Os analistas do banco ressaltaram que a aprovação da medida provisória é fundamental para a dinâmica do spread ações ONs versus PNs. "A melhora da rentabilidade e menor consumo de caixa para o segmento de distribuição de energia da Eletrobras devem suportar um spread reduzido entre as duas classes de ações", comentaram.

Embraer (EMBR3, R$ 18,75, -0,27%) 
A Embraer vai encerrar a produção dos jatos Legacy 650 na China, com o fim da parceria com as subsidiárias da chinesa Avic para fabricação de jatos executivos, informou a brasileira nesta quarta-feira. 
A companhia produzia o jato na China por meio da joint-venture Harbin Embraer Aircraft Industry(HEAI), em parceria com a Harbin Aviation Industry e a Harbin Hafei Aviation Industry.

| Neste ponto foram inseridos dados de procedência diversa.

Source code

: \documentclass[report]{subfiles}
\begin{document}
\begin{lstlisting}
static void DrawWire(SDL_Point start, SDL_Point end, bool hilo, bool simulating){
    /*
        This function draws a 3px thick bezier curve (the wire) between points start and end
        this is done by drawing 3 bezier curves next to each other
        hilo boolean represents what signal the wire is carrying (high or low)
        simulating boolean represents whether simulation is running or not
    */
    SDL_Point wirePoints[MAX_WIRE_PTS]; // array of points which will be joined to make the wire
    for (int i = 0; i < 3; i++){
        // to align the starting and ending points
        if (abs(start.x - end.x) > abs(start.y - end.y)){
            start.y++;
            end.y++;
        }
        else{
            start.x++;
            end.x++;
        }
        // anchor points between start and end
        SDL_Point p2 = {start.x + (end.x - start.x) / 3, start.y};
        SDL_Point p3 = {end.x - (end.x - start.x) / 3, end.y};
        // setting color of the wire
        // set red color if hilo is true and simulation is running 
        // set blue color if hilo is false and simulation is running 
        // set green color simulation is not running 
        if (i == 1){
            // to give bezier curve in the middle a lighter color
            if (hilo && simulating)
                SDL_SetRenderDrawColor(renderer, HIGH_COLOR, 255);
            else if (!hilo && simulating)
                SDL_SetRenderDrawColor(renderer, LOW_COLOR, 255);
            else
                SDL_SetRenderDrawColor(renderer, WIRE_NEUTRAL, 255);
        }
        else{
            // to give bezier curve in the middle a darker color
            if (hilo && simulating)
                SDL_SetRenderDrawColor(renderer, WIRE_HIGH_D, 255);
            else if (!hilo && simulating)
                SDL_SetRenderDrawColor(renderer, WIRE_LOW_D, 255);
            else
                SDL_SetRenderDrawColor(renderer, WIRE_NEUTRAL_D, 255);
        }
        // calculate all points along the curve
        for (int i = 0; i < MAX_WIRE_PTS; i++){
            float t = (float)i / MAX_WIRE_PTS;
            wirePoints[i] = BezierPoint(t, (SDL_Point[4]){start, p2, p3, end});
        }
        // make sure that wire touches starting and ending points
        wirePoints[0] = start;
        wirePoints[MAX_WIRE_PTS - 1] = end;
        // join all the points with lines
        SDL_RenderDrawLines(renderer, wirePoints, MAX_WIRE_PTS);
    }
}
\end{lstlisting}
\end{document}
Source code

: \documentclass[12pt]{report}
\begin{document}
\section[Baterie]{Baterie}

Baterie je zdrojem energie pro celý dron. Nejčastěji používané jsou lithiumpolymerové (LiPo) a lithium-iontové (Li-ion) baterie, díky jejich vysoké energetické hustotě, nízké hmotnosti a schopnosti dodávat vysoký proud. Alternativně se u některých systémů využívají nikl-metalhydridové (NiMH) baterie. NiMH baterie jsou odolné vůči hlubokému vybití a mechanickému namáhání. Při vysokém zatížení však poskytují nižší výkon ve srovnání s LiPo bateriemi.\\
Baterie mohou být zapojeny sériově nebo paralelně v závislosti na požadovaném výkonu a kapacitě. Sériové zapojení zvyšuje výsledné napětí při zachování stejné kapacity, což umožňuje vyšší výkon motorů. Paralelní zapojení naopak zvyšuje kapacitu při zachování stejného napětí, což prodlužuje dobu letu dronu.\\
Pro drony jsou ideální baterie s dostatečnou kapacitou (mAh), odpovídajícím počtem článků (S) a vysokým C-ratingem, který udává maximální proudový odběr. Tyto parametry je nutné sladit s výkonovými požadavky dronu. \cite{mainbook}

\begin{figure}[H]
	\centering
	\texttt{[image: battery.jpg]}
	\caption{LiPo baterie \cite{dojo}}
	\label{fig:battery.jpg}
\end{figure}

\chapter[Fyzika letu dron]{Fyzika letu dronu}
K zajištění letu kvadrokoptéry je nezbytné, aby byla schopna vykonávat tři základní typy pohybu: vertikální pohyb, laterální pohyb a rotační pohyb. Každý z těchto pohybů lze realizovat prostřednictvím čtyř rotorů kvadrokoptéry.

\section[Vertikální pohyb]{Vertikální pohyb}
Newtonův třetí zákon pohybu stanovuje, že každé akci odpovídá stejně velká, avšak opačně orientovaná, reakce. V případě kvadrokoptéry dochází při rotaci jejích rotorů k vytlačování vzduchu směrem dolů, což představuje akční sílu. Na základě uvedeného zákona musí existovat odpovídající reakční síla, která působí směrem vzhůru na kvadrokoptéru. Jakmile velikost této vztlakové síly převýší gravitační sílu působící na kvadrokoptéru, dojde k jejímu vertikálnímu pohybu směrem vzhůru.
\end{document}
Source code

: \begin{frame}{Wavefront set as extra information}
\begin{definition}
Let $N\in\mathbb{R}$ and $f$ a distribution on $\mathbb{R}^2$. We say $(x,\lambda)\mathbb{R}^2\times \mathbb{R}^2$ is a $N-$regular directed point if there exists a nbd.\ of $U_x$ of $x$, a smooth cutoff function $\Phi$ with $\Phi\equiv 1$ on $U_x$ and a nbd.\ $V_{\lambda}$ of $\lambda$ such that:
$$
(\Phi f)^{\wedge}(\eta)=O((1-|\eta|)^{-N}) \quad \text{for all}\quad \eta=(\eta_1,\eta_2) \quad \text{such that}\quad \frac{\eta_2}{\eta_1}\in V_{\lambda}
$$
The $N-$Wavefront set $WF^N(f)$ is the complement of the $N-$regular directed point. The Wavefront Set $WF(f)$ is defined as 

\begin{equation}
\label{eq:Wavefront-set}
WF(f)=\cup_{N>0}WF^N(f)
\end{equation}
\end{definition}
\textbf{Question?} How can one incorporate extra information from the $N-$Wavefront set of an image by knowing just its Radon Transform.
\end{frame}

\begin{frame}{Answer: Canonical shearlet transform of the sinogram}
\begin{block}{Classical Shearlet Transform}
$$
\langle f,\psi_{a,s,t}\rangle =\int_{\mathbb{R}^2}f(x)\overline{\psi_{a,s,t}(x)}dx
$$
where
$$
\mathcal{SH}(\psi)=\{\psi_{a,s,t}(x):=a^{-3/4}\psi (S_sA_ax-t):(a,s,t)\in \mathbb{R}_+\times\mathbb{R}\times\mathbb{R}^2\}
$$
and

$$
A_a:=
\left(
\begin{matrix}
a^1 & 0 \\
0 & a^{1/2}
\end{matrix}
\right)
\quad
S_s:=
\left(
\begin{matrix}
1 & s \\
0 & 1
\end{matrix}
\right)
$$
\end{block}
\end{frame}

Após 13 anos de parceria, a última entrega do Legacy 650 ocorreu em março. A fábrica localizada em Harbin também produzia anteriormente o jato regional ERJ-145. "A Embraer permanece totalmente comprometida e vai continuar a atender os mercados chineses de aeronaves comerciais e executivas", afirmou a empresa. A Embraer vai continuar oferecendo suporte aos consumidores existentes na China e à frota de 166 aeronaves da empresa no país por meio de sua equipe baseada em Pequim.

Contax (CTAX3, R$ 11,00, -3,00%)
As ações da Contax registraram queda acentuada nesta quarta-feira, após anunciar aumento de capital por meio de oferta de até 19,9 milhões de ações ordinárias. "
É um movimento clássico de mercado, aumento da oferta necessariamente faz o preço cair", disse Raphael Figueredo, analista da Clear Corretora. "O papel não tem muita liquidez, por isso acaba caindo forte", acrescentou.